April 5, 2002 | Page 2

FOR MONTHS, Abdul Hakeem Bukhari's family couldn't find him. A Saudi Arabian carpet trader, Bukhari disappeared after traveling to Pakistan in November to buy Afghan carpets.

Turns out that U.S. intelligence sources suspected him of terrorist sympathies. So in December he was arrested and shipped to Camp X-Ray, the U.S. prison camp in Guantánamo Bay, Cuba.

Bukhari's family finally received a letter from him in March. "At least now we know that he's still alive," his brother Abdul Rahman told the Arab News. But that's all they know about the conditions that Bukhari faces along with some 300 other detainees.

When journalists toured the facility in March, one prisoner tried desperately to attract their attention. "We've been on a hunger strike for 14 days, and nobody cares," he called out. "Can you tell the world about us?"

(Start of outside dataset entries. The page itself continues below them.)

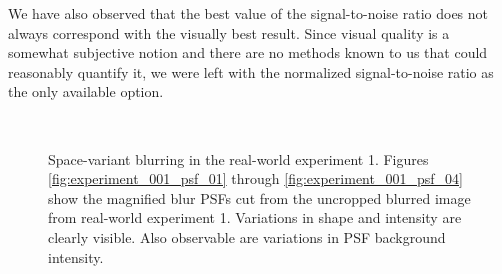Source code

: \documentclass[12pt,notitlepage]{report}
\begin{document}
We have also observed that the best value of the signal-to-noise ratio does not always correspond with the visually best result. Since visual quality is a somewhat subjective notion and there are no methods known to us that could reasonably quantify it, we were left with the normalized signal-to-noise ratio as the only available option.   

\begin{figure}[h]
  \centering
	  ~
	  ~
	  ~
  \caption[Space-variant blurring in the real-world experiment 1]{Space-variant blurring in the real-world experiment 1. Figures \ref{fig:experiment_001_psf_01} through \ref{fig:experiment_001_psf_04} show the magnified blur PSFs cut from the uncropped blurred image from real-world experiment 1. Variations in shape and intensity are clearly visible. Also observable are variations in PSF background intensity.}
  \label{fig:experiment_001_psf_variations}
\end{figure}
\end{document}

But Brig. Gen. Michael Lehnert, the commander of the camp, claims that it was just an act. "What the detainees want is a reaction," he told reporters. "They would like to be able to demonstrate, 'Look what's happening to me! I'm being punished.'"

But just to be safe, Lehnert explained, the military might bar reporters from seeing detainees. "[We] may end up moving you back so that you can no longer provide the catalyst for them to do those things," he said.

Detainees began a hunger strike in March to protest the degrading conditions and their uncertain futures. U.S. officials even announced last month that it might decide to hold prisoners indefinitely, even if they're cleared by military tribunals. Now the Pentagon wants to move 250 more prisoners to the camp.

This is the sick reality for the prisoners of Bush's "war on terrorism."